Aku adalah anak pertama dari dua bersaudara. Aku memiliki seorang adik laki-laki. Ayahku adalah seorang yang bekerja apa saja, terkadang dia menjadi petani dan ada kalanya ia menjadi pekerja perkebunan kopi. Ibuku sudah lama meninggal, ia adalah wanita yang sangat aku banggakan selain nenek yang merawatku sepenuhnya. Menurut cerita tetangga, ibuku adalah orang yang rajin dalam bekerja, ia tidak malu ataupun menutupi keadaannya. Seorang yang memberiku semangat untuk terus berjuang. Satu kenanganku yang masih kuingat dengan jelas adalah ketika aku membantunya mengangkut biji-biji kopi, dengan tubuhku yang kecil aku harus membawa beban hampir dua kali lipat dari beban badanku.

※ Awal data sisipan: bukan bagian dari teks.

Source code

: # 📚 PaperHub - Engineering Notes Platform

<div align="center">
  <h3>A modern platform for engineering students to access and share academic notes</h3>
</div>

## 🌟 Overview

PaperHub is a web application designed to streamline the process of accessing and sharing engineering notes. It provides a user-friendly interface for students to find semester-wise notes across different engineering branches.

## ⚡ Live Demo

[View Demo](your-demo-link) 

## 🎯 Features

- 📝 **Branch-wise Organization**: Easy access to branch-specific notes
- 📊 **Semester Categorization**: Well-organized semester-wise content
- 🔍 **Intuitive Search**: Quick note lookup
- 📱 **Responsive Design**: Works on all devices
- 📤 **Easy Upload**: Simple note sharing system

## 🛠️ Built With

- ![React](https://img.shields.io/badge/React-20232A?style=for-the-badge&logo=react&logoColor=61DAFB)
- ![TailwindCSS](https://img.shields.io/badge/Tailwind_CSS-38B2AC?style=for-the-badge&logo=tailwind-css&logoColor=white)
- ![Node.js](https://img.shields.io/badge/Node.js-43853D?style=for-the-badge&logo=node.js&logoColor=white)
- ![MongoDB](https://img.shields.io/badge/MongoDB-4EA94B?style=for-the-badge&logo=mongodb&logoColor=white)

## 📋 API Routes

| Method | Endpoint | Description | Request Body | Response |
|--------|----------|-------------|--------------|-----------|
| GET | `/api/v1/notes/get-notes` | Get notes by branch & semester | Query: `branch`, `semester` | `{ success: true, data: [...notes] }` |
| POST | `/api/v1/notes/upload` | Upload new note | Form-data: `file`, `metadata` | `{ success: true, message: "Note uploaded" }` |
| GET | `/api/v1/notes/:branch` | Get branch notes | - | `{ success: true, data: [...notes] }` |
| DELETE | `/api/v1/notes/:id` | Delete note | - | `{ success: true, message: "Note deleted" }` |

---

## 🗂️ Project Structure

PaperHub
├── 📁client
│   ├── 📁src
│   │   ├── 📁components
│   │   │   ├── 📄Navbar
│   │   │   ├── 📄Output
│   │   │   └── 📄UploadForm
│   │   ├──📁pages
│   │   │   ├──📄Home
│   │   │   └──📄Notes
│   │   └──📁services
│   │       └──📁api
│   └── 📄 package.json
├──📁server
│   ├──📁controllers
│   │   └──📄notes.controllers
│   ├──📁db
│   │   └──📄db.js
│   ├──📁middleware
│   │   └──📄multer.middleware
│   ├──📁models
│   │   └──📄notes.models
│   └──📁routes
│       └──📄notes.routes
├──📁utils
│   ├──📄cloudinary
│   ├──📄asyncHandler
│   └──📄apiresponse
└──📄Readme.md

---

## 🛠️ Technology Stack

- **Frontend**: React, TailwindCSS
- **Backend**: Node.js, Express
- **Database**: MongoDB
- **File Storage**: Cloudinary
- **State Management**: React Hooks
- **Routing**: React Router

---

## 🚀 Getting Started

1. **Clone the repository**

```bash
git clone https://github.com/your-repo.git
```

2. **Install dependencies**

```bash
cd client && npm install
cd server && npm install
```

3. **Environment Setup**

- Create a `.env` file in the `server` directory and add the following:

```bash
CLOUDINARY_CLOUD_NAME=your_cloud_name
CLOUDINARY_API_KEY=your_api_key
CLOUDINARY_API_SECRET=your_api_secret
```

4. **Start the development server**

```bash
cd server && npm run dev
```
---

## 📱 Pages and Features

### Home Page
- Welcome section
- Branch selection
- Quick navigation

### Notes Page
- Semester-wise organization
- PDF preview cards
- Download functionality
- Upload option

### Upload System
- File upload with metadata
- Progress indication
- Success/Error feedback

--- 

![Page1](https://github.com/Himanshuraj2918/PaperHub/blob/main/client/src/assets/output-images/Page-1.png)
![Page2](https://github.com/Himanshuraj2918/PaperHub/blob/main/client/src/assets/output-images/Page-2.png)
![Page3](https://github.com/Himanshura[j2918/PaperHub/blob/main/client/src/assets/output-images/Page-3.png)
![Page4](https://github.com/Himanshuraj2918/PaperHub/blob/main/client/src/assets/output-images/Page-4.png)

“kalau kamu mau jadi orang sukses, jangan setengah-setengah jika bekerja. Berat ya memang berat, itu yang namanya hidup. Apa-apa jangan dijadikan beban. Jangan mengeluh sama nasib, dijalani saja yang penting berusaha dan berdoa” tutur ibuku dengan sangat bijaksana. Rangkaian kalimat itulah yang selalu menjadi pemicu untukku belajar, meskipun sempat terhenti sekolahku selama tiga tahun. Aku akhirnya menyadari bahwa perjuanganku masih panjang dan terlalu dini jika aku berhenti saat ini.
***
Suatu pagi dengan senyuman hangat sang mentari, sebagian besar masih tertidur lelap karena hawa dingin yang masuk ke setiap tulang-tulang kering yang kelelahan. Menjadi saksi bisu dalam sebuah perjalanan panjang.
“Sudah saya jelaskan Mas! jika ingin mendaftar, pakai seragam yang ditentukan. Silahkan pulang! Antrian masih panjang” petugas pendaftaran siswa baru menjelaskan kepadaku dengan agak kesal, tatapannya seperti singa yang kelaparan.
“Tolong lah Bu.. saya sudah tidak punya seragam lagi” bujukku dengan sedikit memelas. Namun, tak memberi efek apapun pada wanita itu.pertahannya sangat tangguh, bahkan untuk sedikit iba dengan keadaanku ini.
Jadi seperti inilah keadaan orang-orang yang terkatung nasib dan salah siapa jika seperti ini? Aku akan mengerti jika ada penjelasan atas semua ini. Semakin kupaksa diri untuk mengerti, semakin aku tidak mengerti atas percobaan mengertiku.
Terusir sekali dan terusir kembali, tidak membuatku patah semangat. Aku buktikan dan kembali membuktikan. Memangnya kenapa? Karena penyesalan bukan seleraku.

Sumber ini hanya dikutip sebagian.